Mediaplanet: What are the primary considerations that have to be made when recommending a national pharmacare strategy for Canada?

Dr. Eric Hoskins: The two main considerations that the Pharmacare Advisory Council is working on are that firstly, too many Canadians are left behind with the current patchwork of drug coverage and are unable to afford the medicines prescribed to them and that secondly, Canadians are paying the highest prices for prescription drugs compared to almost every other country in the world. Our challenge is to recommend a national pharmacare program that will help solve those two issues and work in the Canadian context. Throughout our engagement with Canadians over the past several months we were guided by three central questions: who will be covered and under what circumstances; which drugs should be covered; and finally, how we should go about paying for a national program.

MP: What role can a national pharmacare program play in widening access for Canadians?

EH: National pharmacare can ensure that all Canadians have the ability to access the medicines they need. Right now, two to three million Canadians say that they did not fill one or more prescriptions in the last year because of affordability issues. More than one million Canadians forgo necessities like food or heat so that they can afford their prescription drugs. To put this into perspective, one million Canadians populate a city the size of Winnipeg. Imagine for a moment, if all the people in Winnipeg could not afford their medication. This is the challenge the Council has been tasked with solving and this is the problem that National Pharmacare can address. That is why the Council will give the Government a blueprint on how to implement National Pharmacare in a way that respects provincial and territorial jurisdiction in health care, and delivers comparable access to prescription drugs at an affordable cost.

MP: What would you say are the main barriers to its implementation?

EH: I am not sure I would like to characterize any one thing that we’ve come across as a barrier to national pharmacare — there are certainly numerous challenges in terms of the design and implementation due to the way health care is currently delivered in Canada. These challenges are, of course, part of those key questions that we have been meeting with our partners to discuss and work through.
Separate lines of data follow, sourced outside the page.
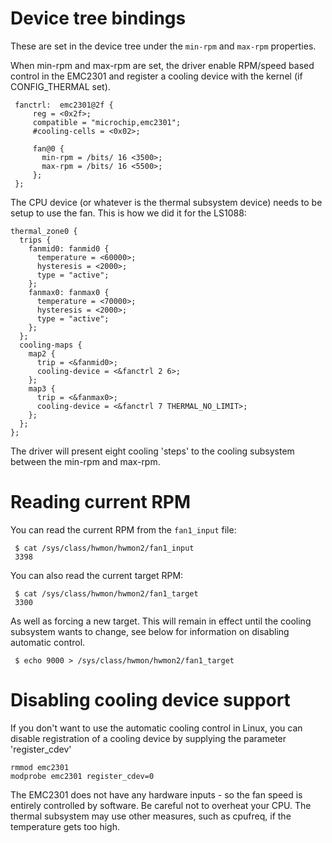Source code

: # Device tree bindings
These are set in the device tree under the `min-rpm` and `max-rpm` properties.

When min-rpm and max-rpm are set, the driver enable RPM/speed based control in
the EMC2301 and register a cooling device with the kernel (if CONFIG_THERMAL set).

     fanctrl:  emc2301@2f {
         reg = <0x2f>;
         compatible = "microchip,emc2301";
         #cooling-cells = <0x02>;

         fan@0 {
           min-rpm = /bits/ 16 <3500>;
           max-rpm = /bits/ 16 <5500>;
         };
     };

The CPU device (or whatever is the thermal subsystem device) needs to be setup to use the fan. This is how we did it for the LS1088:
```
thermal_zone0 {
  trips {
    fanmid0: fanmid0 {
      temperature = <60000>;
      hysteresis = <2000>;
      type = "active";
    };
    fanmax0: fanmax0 {
      temperature = <70000>;
      hysteresis = <2000>;
      type = "active";
    };
  };
  cooling-maps {
    map2 {
      trip = <&fanmid0>;
      cooling-device = <&fanctrl 2 6>;
    };
    map3 {
      trip = <&fanmax0>;
      cooling-device = <&fanctrl 7 THERMAL_NO_LIMIT>;
    };
  };
};
```

The driver will present eight cooling 'steps' to the cooling subsystem between the min-rpm and max-rpm.

# Reading current RPM
You can read the current RPM from the `fan1_input` file:

     $ cat /sys/class/hwmon/hwmon2/fan1_input
     3398

You can also read the current target RPM:

     $ cat /sys/class/hwmon/hwmon2/fan1_target
     3300

As well as forcing a new target. This will remain in effect until the cooling subsystem wants to change, see below for information on disabling automatic control.

     $ echo 9000 > /sys/class/hwmon/hwmon2/fan1_target

# Disabling cooling device support

If you don't want to use the automatic cooling control in Linux, you can disable registration of a cooling device by supplying the parameter 'register_cdev'

    rmmod emc2301
    modprobe emc2301 register_cdev=0

The EMC2301 does not have any hardware inputs - so the fan speed is entirely controlled by software. Be careful not to overheat your CPU. The thermal subsystem may use other measures, such as cpufreq, if the temperature gets too high.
Ultimately, it is up to the Council to recommend something to the federal government which addresses these challenges, like cost, but keeps its focus on Canadians’ best interest. Of course, it is important to choose a model that is both affordable for Canadians and reduces the barriers that prevent people from having access to prescription medicines.

MP: What role could private payers play in the National Pharmacare strategy?

EH: I don’t want to get ahead of the Council’s work just yet as we are still working on our recommendations to the Government. What I can tell you, however, is that the role of private insurance is one of the factors that we are continuing to look at. Private insurers deliver benefits to millions of Canadian workers and their families, but at the same time, not all Canadians with private insurance have the same coverage. We know that many Canadians, despite having private coverage, struggle to afford their medicines. Some programs are very generous and cover almost all drugs with no co-pays, while others are more restrictive with significant deductibles, co-pays, spending caps and a limited number of insured medications.

MP: How can we ensure the widest possible access for those with rare diseases to the medication they need?

EH: Again, I don’t want to get to ahead of the report and our recommendations. However, I will say that the Council heard from many Canadians who struggle with a lack of coverage for rare diseases or the cost of that coverage. We also heard from employers and governments about the significant challenge the cost of these drugs can pose. This is something that the Council will be considering as we formulate our recommendations to the Government.